Ein fortschreitender Sehverlust ist ein konstantes Symptom dieses Symptoms, häufig ab einem Alter von 2 Jahren, eine leichte intraokulare Schräglage in beiden Augen, eine bilaterale primäre Optikusatrophie im Fundus und ein leichter Hörverlust stellen ebenfalls eine ständige Manifestation der Symptome dar. Der Hörtest wird als gezeigt Neurologische Taubheit, normale Intelligenz des Kindes, venöse Pyelographie zeigten bilaterale ureteropelvine Vasodilatation, Diabetes ist auch eine häufige endokrine und metabolische Störung, oft Hyperurikämie und Hypertriglyceridämie, dieses Symptom ist nicht polymorph oder Geistige Behinderung, geistige Behinderung usw. unterscheiden sich von anderen Symptomen.
Untersuchen
Untersuchung von Kindern mit Alstrom-Syndrom
Urinketonkörper negativ, Nüchternblutzucker 5,8 ~ 8,6 mmol / l, Glukosetoleranz signifikant verringert, Harnsäure 464,0 mmol / l (7,8 mg / dl), Bluttriglycerid 1,70 mmol / l (150 mg / dl), -Lipoprotein 365 mg / dl, Cholesterin 4,4 mmol / l (170 mg / dl), Überprüfung der Hexosaminidase-A-Aktivität im Blut, Nachweis bei Patienten und Trägern, biochemische Analyse kultivierter Fruchtwasserzellen, pränatale Diagnose möglich.

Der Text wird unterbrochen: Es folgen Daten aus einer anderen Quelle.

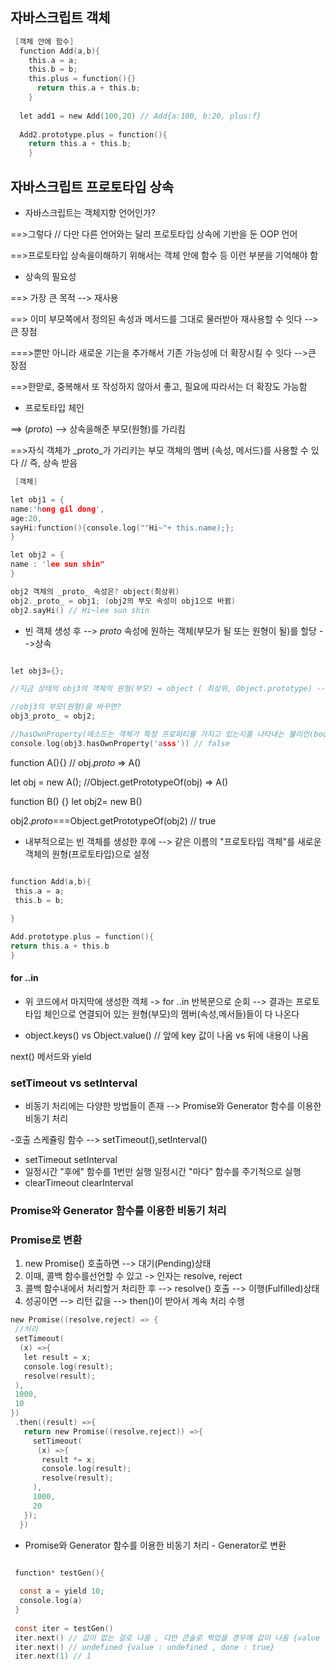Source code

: ## 자바스크립트 객체

```C
 [객체 안에 함수]
  function Add(a,b){
    this.a = a;
    this.b = b;
    this.plus = function(){}
      return this.a + this.b;    
    }
    
  let add1 = new Add(100,20) // Add{a:100, b:20, plus:f}
  
  Add2.prototype.plus = function(){
    return this.a + this.b;
    }
```

## 자바스크립트 프로토타입 상속

- 자바스크립트는 객체지향 언어인가?

==>그렇다 // 다만 다른 언어와는 달리 프로토타입 상속에 기반을 둔 OOP 언어

==>프로토타입 상속을이해하기 위해서는 객체 안에 함수 등 이런 부분을 기억해야 함

- 상속의 필요성

==> 가장 큰 목적 --> 재사용

==> 이미 부모쪽에서 정의된 속성과 메서드를 그대로 물러받아 재사용할 수 잇다 -->큰 장점

===>뿐만 아니라 새로운 기는을 추가해서 기존 가능성에 더 확장시킬 수 잇다 -->큰 장점

==>한맏로, 중복해서 또 작성하지 않아서 좋고, 필요에 따라서는 더 확장도 가능함

- 프로토타입 체인

==> (_proto_) --> 상속을해준 부모(원형)를 가리킴

==>자식 객체가 _proto_가 가리키는 부모 객체의 멤버 (속성, 메서드)를 사용할 수 있다 // 즉, 상속 받음


```C
 [객체]

let obj1 = {
name:'hong gil dong',
age:20,
sayHi:function(){console.log(""Hi~"+ this.name);};
}

let obj2 = {
name : 'lee sun shin"
}

obj2 객체의 _proto_ 속성은? object(최상위)
obj2._proto_ = obj1; (obj2의 부모 속성이 obj1으로 바뀜)
obj2.sayHi() // Hi~lee sun shin

```


- 빈 객체 생성 후 --> _proto_ 속성에 원하는 객체(부모가 될 또는 원형이 될)를 할당 -->상속

```C

let obj3={};

//지금 상태의 obj3의 객체의 원형(부모) = object ( 최상위, Object.prototype) --> null

//obj3의 부모(원형)을 바꾸면?
obj3_proto_ = obj2;

//hasOwnProperty(메소드는 객체가 특정 프로퍼티를 가지고 있는지를 나타내는 불리언(boolean) 값을 반환)
console.log(obj3.hasOwnProperty('asss')) // false

```

function A(){} // obj._proto_ => A()

let obj = new A();  //Object.getPrototypeOf(obj) => A()

function B() {}
let obj2= new B()

obj2._proto_===Object.getPrototypeOf(obj2) // true

- 내부적으로는 빈 객체를 생성한 후에 --> 같은 이름의 "프로토타입 객체"를 새로운 객체의 원형(프로토타입)으로 설정

```C

function Add(a,b){
 this.a = a;
 this.b = b;
 
}

Add.prototype.plus = function(){
return this.a + this.b
}
```

#### for ..in
- 위 코드에서 마지막에 생성한 객체 -> for ..in 반복문으로 순회 --> 결과는 프로토 타입 체인으로 연결되어 있는 원형(부모)의 멤버(속성,메서들)들이 다 나온다

- object.keys() vs Object.value() // 앞에 key 값이 나옴 vs 뒤에 내용이 나옴

next() 메서드와 yield

### setTimeout vs setInterval

- 비동기 처리에는 다양한 방법들이 존재 --> Promise와 Generator 함수를 이용한 비동기 처리

-호출 스케쥴링 함수 --> setTimeout(),setInterval()
- setTimeout                           setInterval
- 일정시간 "후에" 함수를 1번만 실행       일정시간 "마다" 함수를 주기적으로 실행
- clearTimeout                          clearInterval

### Promise와 Generator 함수를 이용한 비동기 처리

### Promise로 변환
1. new Promise() 호출하면 --> 대기(Pending)상태
2. 이때, 콜백 함수를선언할 수 있고 -> 인자는 resolve, reject
3. 콜백 함수내에서 처리할거 처리한 후 --> resolve() 호출 --> 이행(Fulfilled)상태
4. 성공이면 --> 리턴 값을 --> then()이 받아서 계속 처리 수행

```C
new Promise((resolve,reject) => {
 //처리
 setTimeout(
  (x) =>{
   let result = x;
   console.log(result);
   resolve(result);
 ),
 1000,
 10
})
 .then((result) =>{
   return new Promise((resolve,reject)) =>{
     setTimeout(
      (x) =>{
       result *= x;
       console.log(result);
       resolve(result);
     ),
     1000,
     20
   });
  })
```

- Promise와 Generator 함수를 이용한 비동기 처리 - Generator로 변환

```C

 function* testGen(){
 
  const a = yield 10;
  console.log(a)
 }
 
 const iter = testGen()
 iter.next() // 값이 없는 걸로 나옴 , 다만 콘솔로 찍었을 경우에 값이 나옴 {value : 10 , done: false}
 iter.next() // undefined {value : undefined , done : true}
 iter.next(1) // 1
 
 ```
 
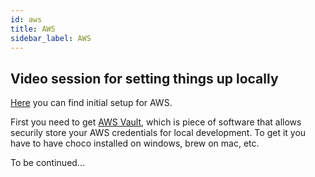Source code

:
 ```yaml
---
id: aws
title: AWS
sidebar_label: AWS
---
```


## Video session for setting things up locally
[Here](https://drive.google.com/file/d/1mFcMu3Nl41QSam2DFkjo4aeN3aWRT1vy/view?usp=sharing) you can find initial setup for AWS.

First you need to get [AWS Vault](https://github.com/99designs/aws-vault), which is piece of software that allows securily store your AWS credentials for local development. To get it you have to have choco installed on windows, brew on mac, etc.

To be continued...
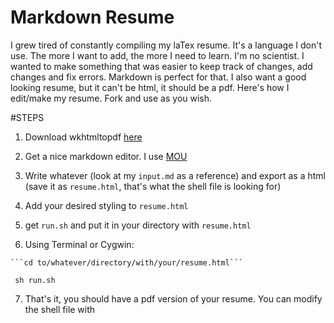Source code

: # Markdown  Resume
I grew tired of constantly compiling my laTex resume. It's a language I don't use. The more I want to add, the more I need to learn. I'm no scientist. I wanted to make something that was easier to keep track of changes, add changes and fix errors. Markdown is perfect for that. I also want a good looking resume, but it can't be html, it should be a pdf. Here's how I edit/make my resume. Fork and use as you wish. 

#STEPS
  
  1. Download wkhtmltopdf [here](http://wkhtmltopdf.org/downloads.html)
  
  2. Get a nice markdown editor. I use [MOU](http://25.io/mou/)
  
  3. Write whatever (look at my `input.md` as a reference) and export as a html (save it as `resume.html`, that's what the shell file is looking for)
  
  4. Add your desired styling to `resume.html`
  
  5. get `run.sh` and put it in your directory with `resume.html`
  
  6. Using Terminal or Cygwin:
  
    ```cd to/whatever/directory/with/your/resume.html```
    
   ``` sh run.sh```
   
  7. That's it, you should have a pdf version of your resume. You can modify the shell file with 

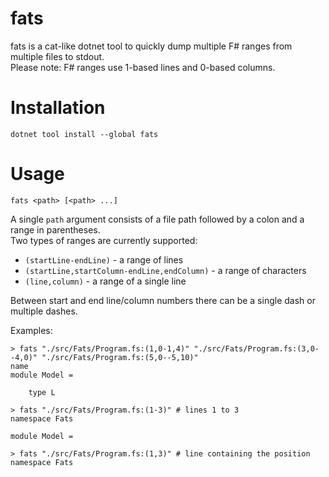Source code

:fats
====

fats is a cat-like dotnet tool to quickly dump multiple F# ranges from multiple files to stdout.  
Please note: F# ranges use 1-based lines and 0-based columns.

# Installation
```shell
dotnet tool install --global fats
```

# Usage
```
fats <path> [<path> ...]
```

A single `path` argument consists of a file path followed by a colon and a range in parentheses.  
Two types of ranges are currently supported:
- `(startLine-endLine)` - a range of lines
- `(startLine,startColumn-endLine,endColumn)` - a range of characters  
- `(line,column)` - a range of a single line  

Between start and end line/column numbers there can be a single dash or multiple dashes.

Examples:
```shell
> fats "./src/Fats/Program.fs:(1,0-1,4)" "./src/Fats/Program.fs:(3,0--4,0)" "./src/Fats/Program.fs:(5,0--5,10)"
name
module Model =

    type L
```

```shell
> fats "./src/Fats/Program.fs:(1-3)" # lines 1 to 3
namespace Fats

module Model =
```

```shell
> fats "./src/Fats/Program.fs:(1,3)" # line containing the position
namespace Fats
```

Der Fundus zeigte eine bilaterale primäre Optikusatrophie, die Hörmessung zeigte eine leichte neurologische Taubheit und die venöse Pyelographie zeigte eine bilaterale Becken-Ureter-Dilatation.
Diagnose
Diagnose und Diagnose des Alstrom-Syndroms bei Kindern
Der intrinsische Nachweis sollte basierend auf klinischen Symptomen und Labortests in Betracht gezogen werden.
Es unterscheidet sich von der früh einsetzenden Retinitis pigmentosa durch progressiven Rückgang oder Nystagmus unmittelbar nach der Geburt, der klinisch mit dem Laurence-Moon-Biedl-Syndrom, dem Walfran-Syndrom, dem Refsum-Syndrom und der familiären Nephritis assoziiert ist. Identifizierung der Krankheit.